How much profit the business generates on each dollar of owner capital.
Return on Equity (ROE): definition
ROE answers a fundamental question for owners: what return am I earning on the capital in this business? A higher ROE means more profit per dollar of equity. Because ROE can be lifted by taking on debt (which shrinks equity relative to assets), it is best read alongside leverage - a high ROE built on heavy debt carries more risk than one built on strong margins.
Return on equity
ROE = Net Income ÷ Average Shareholders Equity × 100
The DuPont breakdown splits ROE into net margin × asset turnover × financial leverage, showing whether returns come from profitability, efficiency, or debt.
How Fintra handles it
Fintra computes ROE and related returns (on assets and invested capital) from the live ledger, and can present the DuPont decomposition so you can see whether a change in ROE came from margin, asset efficiency, or leverage. That distinction matters for judging quality of returns, not just their level.

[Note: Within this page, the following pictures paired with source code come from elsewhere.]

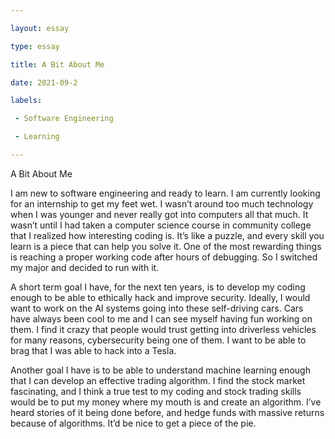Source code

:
 ```yaml
---

layout: essay

type: essay

title: A Bit About Me

date: 2021-09-2

labels:

 - Software Engineering

 - Learning

---
```


A Bit About Me

I am new to software engineering and ready to learn.  I am currently looking for an internship to get my feet wet.  I wasn’t around too much technology when I was younger and never really got into computers all that much.  It wasn’t until I had taken a computer science course in community college that I realized how interesting coding is.  It’s like a puzzle, and every skill you learn is a piece that can help you solve it.  One of the most rewarding things is reaching a proper working code after hours of debugging.  So I switched my major and decided to run with it.

A short term goal I have, for the next ten years, is to develop my coding enough to be able to ethically hack and improve security.  Ideally, I would want to work on the AI systems going into these self-driving cars.  Cars have always been cool to me and I can see myself having fun working on them.  I find it crazy that people would trust getting into driverless vehicles for many reasons, cybersecurity being one of them.  I want to be able to brag that I was able to hack into a Tesla.   

Another goal I have is to be able to understand machine learning enough that I can develop an effective trading algorithm.  I find the stock market fascinating, and I think a true test to my coding and stock trading skills would be to put my money where my mouth is and create an algorithm.  I’ve heard stories of it being done before, and hedge funds with massive returns because of algorithms.  It’d be nice to get a piece of the pie.
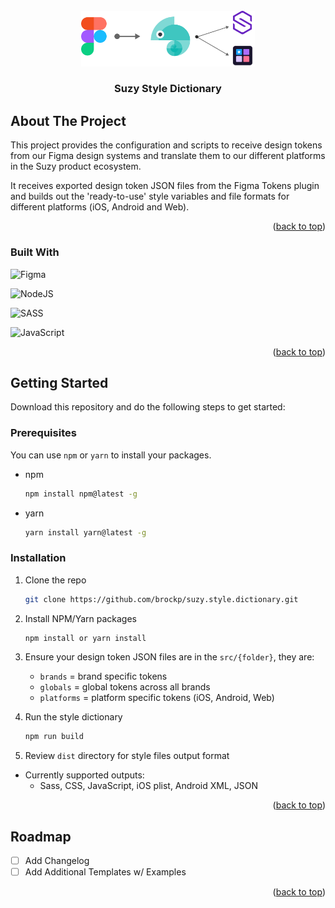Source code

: <div id="top"></div>

<!-- PROJECT LOGO -->
<br />
<div align="center">
  <a href="https://github.com/othneildrew/Best-README-Template">
    <img src="readme-logo.png" alt="Logo" style="width:55%;">
  </a>

  <h3 align="center">Suzy Style Dictionary</h3>
</div>

<!-- ABOUT THE PROJECT -->

## About The Project

This project provides the configuration and scripts to receive design tokens from our Figma design systems and translate them to our different platforms in the Suzy product ecosystem.

It receives exported design token JSON files from the Figma Tokens plugin and builds out the 'ready-to-use' style variables and file formats for different platforms (iOS, Android and Web).

<p align="right">(<a href="#top">back to top</a>)</p>

### Built With

![Figma](https://img.shields.io/badge/figma-%23F24E1E.svg?style=for-the-badge&logo=figma&logoColor=white)

![NodeJS](https://img.shields.io/badge/node.js-6DA55F?style=for-the-badge&logo=node.js&logoColor=white)

![SASS](https://img.shields.io/badge/SASS-hotpink.svg?style=for-the-badge&logo=SASS&logoColor=white)

![JavaScript](https://img.shields.io/badge/javascript-%23323330.svg?style=for-the-badge&logo=javascript&logoColor=%23F7DF1E)

<p align="right">(<a href="#top">back to top</a>)</p>

<!-- GETTING STARTED -->

## Getting Started

Download this repository and do the following steps to get started:

### Prerequisites

You can use `npm` or `yarn` to install your packages.

- npm
  ```sh
  npm install npm@latest -g
  ```
- yarn
  ```sh
  yarn install yarn@latest -g
  ```

### Installation

1. Clone the repo
   ```sh
   git clone https://github.com/brockp/suzy.style.dictionary.git
   ```
2. Install NPM/Yarn packages
   ```sh
   npm install or yarn install
   ```
3. Ensure your design token JSON files are in the `src/{folder}`, they are:

   - `brands` = brand specific tokens
   - `globals` = global tokens across all brands
   - `platforms` = platform specific tokens (iOS, Android, Web)

4. Run the style dictionary
   ```sh
   npm run build
   ```
5. Review `dist` directory for style files output format

- Currently supported outputs:
  - Sass, CSS, JavaScript, iOS plist, Android XML, JSON

<p align="right">(<a href="#top">back to top</a>)</p>

<!-- ROADMAP -->

## Roadmap

- [ ] Add Changelog
- [ ] Add Additional Templates w/ Examples

<p align="right">(<a href="#top">back to top</a>)</p>
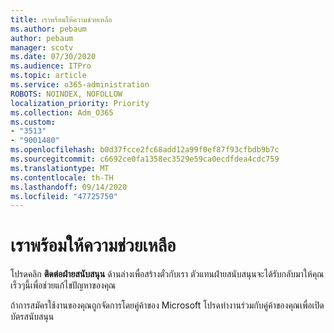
 ```yaml
---
title: เราพร้อมให้ความช่วยเหลือ
ms.author: pebaum
author: pebaum
manager: scotv
ms.date: 07/30/2020
ms.audience: ITPro
ms.topic: article
ms.service: o365-administration
ROBOTS: NOINDEX, NOFOLLOW
localization_priority: Priority
ms.collection: Adm_O365
ms.custom:
- "3513"
- "9001480"
ms.openlocfilehash: b0d37fcce2fc68add12a99f0ef87f93cfbdb9b7c
ms.sourcegitcommit: c6692ce0fa1358ec3529e59ca0ecdfdea4cdc759
ms.translationtype: MT
ms.contentlocale: th-TH
ms.lasthandoff: 09/14/2020
ms.locfileid: "47725750"
---
```

# <a name="were-here-to-help"></a>เราพร้อมให้ความช่วยเหลือ

โปรดคลิก **ติดต่อฝ่ายสนับสนุน** ด้านล่างเพื่อสร้างตั๋วกับเรา ตัวแทนฝ่ายสนับสนุนจะได้รับกลับมาให้คุณเร็วๆนี้เพื่อช่วยแก้ไขปัญหาของคุณ

ถ้าการสมัครใช้งานของคุณถูกจัดการโดยคู่ค้าของ Microsoft โปรดทำงานร่วมกับคู่ค้าของคุณเพื่อเปิดบัตรสนับสนุน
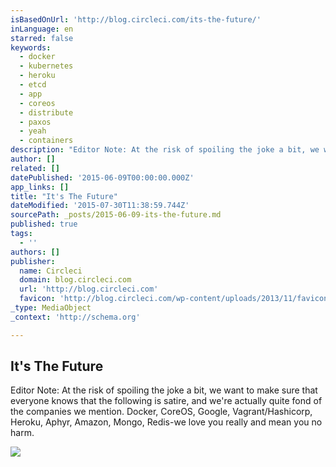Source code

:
 ```yaml
---
isBasedOnUrl: 'http://blog.circleci.com/its-the-future/'
inLanguage: en
starred: false
keywords:
  - docker
  - kubernetes
  - heroku
  - etcd
  - app
  - coreos
  - distribute
  - paxos
  - yeah
  - containers
description: "Editor Note: At the risk of spoiling the joke a bit, we want to make sure that everyone knows that the following is satire, and we're actually quite fond of the companies we mention. Docker, CoreOS, Google, Vagrant/Hashicorp, Heroku, Aphyr, Amazon, Mongo, Redis-we love you really and mean you no harm."
author: []
related: []
datePublished: '2015-06-09T00:00:00.000Z'
app_links: []
title: "It's The Future"
dateModified: '2015-07-30T11:38:59.744Z'
sourcePath: _posts/2015-06-09-its-the-future.md
published: true
tags:
  - ''
authors: []
publisher:
  name: Circleci
  domain: blog.circleci.com
  url: 'http://blog.circleci.com'
  favicon: 'http://blog.circleci.com/wp-content/uploads/2013/11/favicon.ico'
_type: MediaObject
_context: 'http://schema.org'

---
```

<article style=""><h1>It's The Future</h1><p>Editor Note: At the risk of spoiling the joke a bit, we want to make sure that everyone knows that the following is satire, and we're actually quite fond of the companies we mention. Docker, CoreOS, Google, Vagrant/Hashicorp, Heroku, Aphyr, Amazon, Mongo, Redis-we love you really and mean you no harm.</p><img src="http://blog.circleci.com/wp-content/uploads/2015/06/rabbit_hole.jpg" /></article>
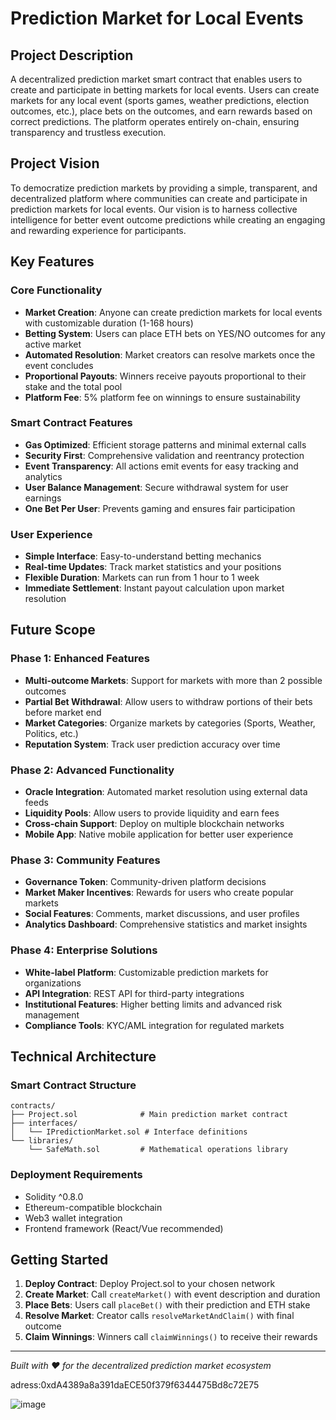 # Prediction Market for Local Events

## Project Description

A decentralized prediction market smart contract that enables users to create and participate in betting markets for local events. Users can create markets for any local event (sports games, weather predictions, election outcomes, etc.), place bets on the outcomes, and earn rewards based on correct predictions. The platform operates entirely on-chain, ensuring transparency and trustless execution.

## Project Vision

To democratize prediction markets by providing a simple, transparent, and decentralized platform where communities can create and participate in prediction markets for local events. Our vision is to harness collective intelligence for better event outcome predictions while creating an engaging and rewarding experience for participants.

## Key Features

### Core Functionality
- **Market Creation**: Anyone can create prediction markets for local events with customizable duration (1-168 hours)
- **Betting System**: Users can place ETH bets on YES/NO outcomes for any active market
- **Automated Resolution**: Market creators can resolve markets once the event concludes
- **Proportional Payouts**: Winners receive payouts proportional to their stake and the total pool
- **Platform Fee**: 5% platform fee on winnings to ensure sustainability

### Smart Contract Features
- **Gas Optimized**: Efficient storage patterns and minimal external calls
- **Security First**: Comprehensive validation and reentrancy protection
- **Event Transparency**: All actions emit events for easy tracking and analytics
- **User Balance Management**: Secure withdrawal system for user earnings
- **One Bet Per User**: Prevents gaming and ensures fair participation

### User Experience
- **Simple Interface**: Easy-to-understand betting mechanics
- **Real-time Updates**: Track market statistics and your positions
- **Flexible Duration**: Markets can run from 1 hour to 1 week
- **Immediate Settlement**: Instant payout calculation upon market resolution

## Future Scope

### Phase 1: Enhanced Features
- **Multi-outcome Markets**: Support for markets with more than 2 possible outcomes
- **Partial Bet Withdrawal**: Allow users to withdraw portions of their bets before market end
- **Market Categories**: Organize markets by categories (Sports, Weather, Politics, etc.)
- **Reputation System**: Track user prediction accuracy over time

### Phase 2: Advanced Functionality
- **Oracle Integration**: Automated market resolution using external data feeds
- **Liquidity Pools**: Allow users to provide liquidity and earn fees
- **Cross-chain Support**: Deploy on multiple blockchain networks
- **Mobile App**: Native mobile application for better user experience

### Phase 3: Community Features
- **Governance Token**: Community-driven platform decisions
- **Market Maker Incentives**: Rewards for users who create popular markets
- **Social Features**: Comments, market discussions, and user profiles
- **Analytics Dashboard**: Comprehensive statistics and market insights

### Phase 4: Enterprise Solutions
- **White-label Platform**: Customizable prediction markets for organizations
- **API Integration**: REST API for third-party integrations
- **Institutional Features**: Higher betting limits and advanced risk management
- **Compliance Tools**: KYC/AML integration for regulated markets

## Technical Architecture

### Smart Contract Structure
```
contracts/
├── Project.sol              # Main prediction market contract
├── interfaces/
│   └── IPredictionMarket.sol # Interface definitions
└── libraries/
    └── SafeMath.sol         # Mathematical operations library
```

### Deployment Requirements
- Solidity ^0.8.0
- Ethereum-compatible blockchain
- Web3 wallet integration
- Frontend framework (React/Vue recommended)

## Getting Started

1. **Deploy Contract**: Deploy Project.sol to your chosen network
2. **Create Market**: Call `createMarket()` with event description and duration
3. **Place Bets**: Users call `placeBet()` with their prediction and ETH stake
4. **Resolve Market**: Creator calls `resolveMarketAndClaim()` with final outcome
5. **Claim Winnings**: Winners call `claimWinnings()` to receive their rewards

---

*Built with ❤️ for the decentralized prediction market ecosystem*


adress:0xdA4389a8a391daECE50f379f6344475Bd8c72E75

![image](https://github.com/user-attachments/assets/2b8aa8d0-940a-4c16-8b70-7e54b06e5b86)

- ROE, ROA, and ROIC computed from the same live financials
- DuPont decomposition separates margin, efficiency, and leverage
- Trends tracked so return quality is visible over time
Worked example
Frequently asked questions
What is a good return on equity?
An ROE in the mid-teens or higher is often viewed as strong, but it varies by industry and capital structure. More important than the level is whether the return is driven by genuine profitability and efficiency rather than excessive leverage, which the DuPont breakdown reveals.
What is the difference between ROE and ROA?
ROE measures profit against shareholders equity; ROA measures profit against total assets. ROA ignores how assets are financed, while ROE reflects the effect of leverage. Comparing the two shows how much of ROE comes from debt.
How can debt inflate ROE?
Borrowing lets a business hold fewer equity dollars for the same assets, so the same profit divided by smaller equity yields a higher ROE. This boosts returns but adds financial risk, so a high ROE should always be read alongside the debt level.
What is the DuPont analysis of ROE?
It decomposes ROE into three drivers: net profit margin, asset turnover, and financial leverage. This shows whether returns come from profitability, efficient use of assets, or borrowing - a more insightful view than the single ROE figure.